### Task brief
Of all the lines below, return only those starting with the line holding "A project/hack coordinator" and going on through the line holding "and mediating conflicts", exactly as written.

### Listed records

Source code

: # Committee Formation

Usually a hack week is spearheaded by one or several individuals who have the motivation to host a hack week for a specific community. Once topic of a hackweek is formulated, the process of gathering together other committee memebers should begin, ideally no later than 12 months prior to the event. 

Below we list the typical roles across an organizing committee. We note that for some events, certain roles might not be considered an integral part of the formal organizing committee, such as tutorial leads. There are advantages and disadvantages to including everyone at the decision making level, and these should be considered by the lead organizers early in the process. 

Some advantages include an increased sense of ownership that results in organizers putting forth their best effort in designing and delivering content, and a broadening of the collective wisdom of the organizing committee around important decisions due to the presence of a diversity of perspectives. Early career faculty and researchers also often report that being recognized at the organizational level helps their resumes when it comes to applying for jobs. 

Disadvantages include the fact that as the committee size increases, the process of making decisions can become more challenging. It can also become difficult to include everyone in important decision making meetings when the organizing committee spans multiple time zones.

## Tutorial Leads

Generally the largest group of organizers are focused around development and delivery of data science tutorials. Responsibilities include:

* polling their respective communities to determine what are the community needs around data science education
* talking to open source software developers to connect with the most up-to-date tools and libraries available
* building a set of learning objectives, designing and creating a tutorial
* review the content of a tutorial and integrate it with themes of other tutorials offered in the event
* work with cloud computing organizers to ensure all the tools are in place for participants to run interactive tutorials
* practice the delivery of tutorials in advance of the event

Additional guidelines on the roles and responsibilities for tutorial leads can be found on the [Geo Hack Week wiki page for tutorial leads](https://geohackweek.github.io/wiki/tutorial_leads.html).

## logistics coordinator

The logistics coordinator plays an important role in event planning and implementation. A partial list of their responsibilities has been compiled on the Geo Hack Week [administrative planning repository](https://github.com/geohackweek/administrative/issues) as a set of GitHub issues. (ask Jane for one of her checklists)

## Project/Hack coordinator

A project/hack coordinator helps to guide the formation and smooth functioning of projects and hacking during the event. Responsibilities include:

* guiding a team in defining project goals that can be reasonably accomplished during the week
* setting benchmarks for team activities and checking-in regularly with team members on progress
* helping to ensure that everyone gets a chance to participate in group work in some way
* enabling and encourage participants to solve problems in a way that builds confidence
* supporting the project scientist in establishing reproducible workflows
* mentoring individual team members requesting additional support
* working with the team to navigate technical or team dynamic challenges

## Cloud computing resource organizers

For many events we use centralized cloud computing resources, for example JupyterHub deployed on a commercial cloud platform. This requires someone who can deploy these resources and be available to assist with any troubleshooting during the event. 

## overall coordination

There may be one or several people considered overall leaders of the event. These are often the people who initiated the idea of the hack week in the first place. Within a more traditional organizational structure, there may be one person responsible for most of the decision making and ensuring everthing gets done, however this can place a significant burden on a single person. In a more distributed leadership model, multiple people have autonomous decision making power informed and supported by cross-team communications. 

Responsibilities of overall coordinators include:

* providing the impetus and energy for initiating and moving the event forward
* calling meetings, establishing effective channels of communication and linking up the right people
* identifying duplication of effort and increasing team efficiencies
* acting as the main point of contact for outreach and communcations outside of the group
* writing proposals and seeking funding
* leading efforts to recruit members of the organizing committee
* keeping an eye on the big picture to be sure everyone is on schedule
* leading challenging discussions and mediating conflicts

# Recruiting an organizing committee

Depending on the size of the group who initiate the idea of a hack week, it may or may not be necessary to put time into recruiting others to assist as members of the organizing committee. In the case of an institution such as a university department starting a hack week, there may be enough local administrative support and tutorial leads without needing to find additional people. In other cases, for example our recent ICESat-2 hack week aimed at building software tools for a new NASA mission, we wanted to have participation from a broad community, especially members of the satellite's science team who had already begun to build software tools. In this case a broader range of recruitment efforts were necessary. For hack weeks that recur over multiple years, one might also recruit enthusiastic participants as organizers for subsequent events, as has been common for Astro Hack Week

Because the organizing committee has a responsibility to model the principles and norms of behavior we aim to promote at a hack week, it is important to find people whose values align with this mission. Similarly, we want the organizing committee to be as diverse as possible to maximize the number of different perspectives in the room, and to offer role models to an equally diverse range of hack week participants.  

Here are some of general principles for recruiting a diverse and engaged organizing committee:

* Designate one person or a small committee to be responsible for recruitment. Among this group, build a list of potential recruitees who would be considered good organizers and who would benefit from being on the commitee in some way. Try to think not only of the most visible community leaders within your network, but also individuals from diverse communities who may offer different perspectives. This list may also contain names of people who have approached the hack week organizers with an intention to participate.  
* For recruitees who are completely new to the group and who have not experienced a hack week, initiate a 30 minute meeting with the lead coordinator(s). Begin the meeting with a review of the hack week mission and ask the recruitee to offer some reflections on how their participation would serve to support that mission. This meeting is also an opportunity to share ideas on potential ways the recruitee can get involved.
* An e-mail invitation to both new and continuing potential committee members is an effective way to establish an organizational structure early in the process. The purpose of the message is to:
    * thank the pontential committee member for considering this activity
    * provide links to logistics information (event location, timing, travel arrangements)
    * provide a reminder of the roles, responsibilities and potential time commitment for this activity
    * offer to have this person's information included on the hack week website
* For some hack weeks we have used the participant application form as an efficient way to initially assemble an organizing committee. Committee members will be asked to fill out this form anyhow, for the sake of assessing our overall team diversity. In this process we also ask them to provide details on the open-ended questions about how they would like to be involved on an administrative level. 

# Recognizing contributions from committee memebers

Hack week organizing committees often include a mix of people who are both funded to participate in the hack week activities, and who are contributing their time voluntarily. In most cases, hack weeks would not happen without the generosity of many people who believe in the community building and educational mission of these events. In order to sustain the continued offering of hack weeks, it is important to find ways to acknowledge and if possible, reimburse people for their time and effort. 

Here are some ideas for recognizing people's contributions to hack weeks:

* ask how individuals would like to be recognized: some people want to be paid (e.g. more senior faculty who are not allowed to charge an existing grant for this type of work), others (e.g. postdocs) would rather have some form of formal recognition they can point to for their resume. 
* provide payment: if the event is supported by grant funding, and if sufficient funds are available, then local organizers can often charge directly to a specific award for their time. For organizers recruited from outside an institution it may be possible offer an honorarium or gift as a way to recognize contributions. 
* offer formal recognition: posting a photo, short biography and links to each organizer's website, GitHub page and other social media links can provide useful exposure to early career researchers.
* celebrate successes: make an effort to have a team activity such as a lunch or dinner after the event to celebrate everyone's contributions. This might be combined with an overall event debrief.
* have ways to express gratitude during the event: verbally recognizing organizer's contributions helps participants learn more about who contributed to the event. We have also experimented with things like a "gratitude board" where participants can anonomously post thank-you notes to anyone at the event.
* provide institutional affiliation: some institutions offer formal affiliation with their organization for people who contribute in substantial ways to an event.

### Answer box
A project/hack coordinator helps to guide the formation and smooth functioning of projects and hacking during the event. Responsibilities include:

* guiding a team in defining project goals that can be reasonably accomplished during the week
* setting benchmarks for team activities and checking-in regularly with team members on progress
* helping to ensure that everyone gets a chance to participate in group work in some way
* enabling and encourage participants to solve problems in a way that builds confidence
* supporting the project scientist in establishing reproducible workflows
* mentoring individual team members requesting additional support
* working with the team to navigate technical or team dynamic challenges

## Cloud computing resource organizers

For many events we use centralized cloud computing resources, for example JupyterHub deployed on a commercial cloud platform. This requires someone who can deploy these resources and be available to assist with any troubleshooting during the event. 

## overall coordination

There may be one or several people considered overall leaders of the event. These are often the people who initiated the idea of the hack week in the first place. Within a more traditional organizational structure, there may be one person responsible for most of the decision making and ensuring everthing gets done, however this can place a significant burden on a single person. In a more distributed leadership model, multiple people have autonomous decision making power informed and supported by cross-team communications. 

Responsibilities of overall coordinators include:

* providing the impetus and energy for initiating and moving the event forward
* calling meetings, establishing effective channels of communication and linking up the right people
* identifying duplication of effort and increasing team efficiencies
* acting as the main point of contact for outreach and communcations outside of the group
* writing proposals and seeking funding
* leading efforts to recruit members of the organizing committee
* keeping an eye on the big picture to be sure everyone is on schedule
* leading challenging discussions and mediating conflicts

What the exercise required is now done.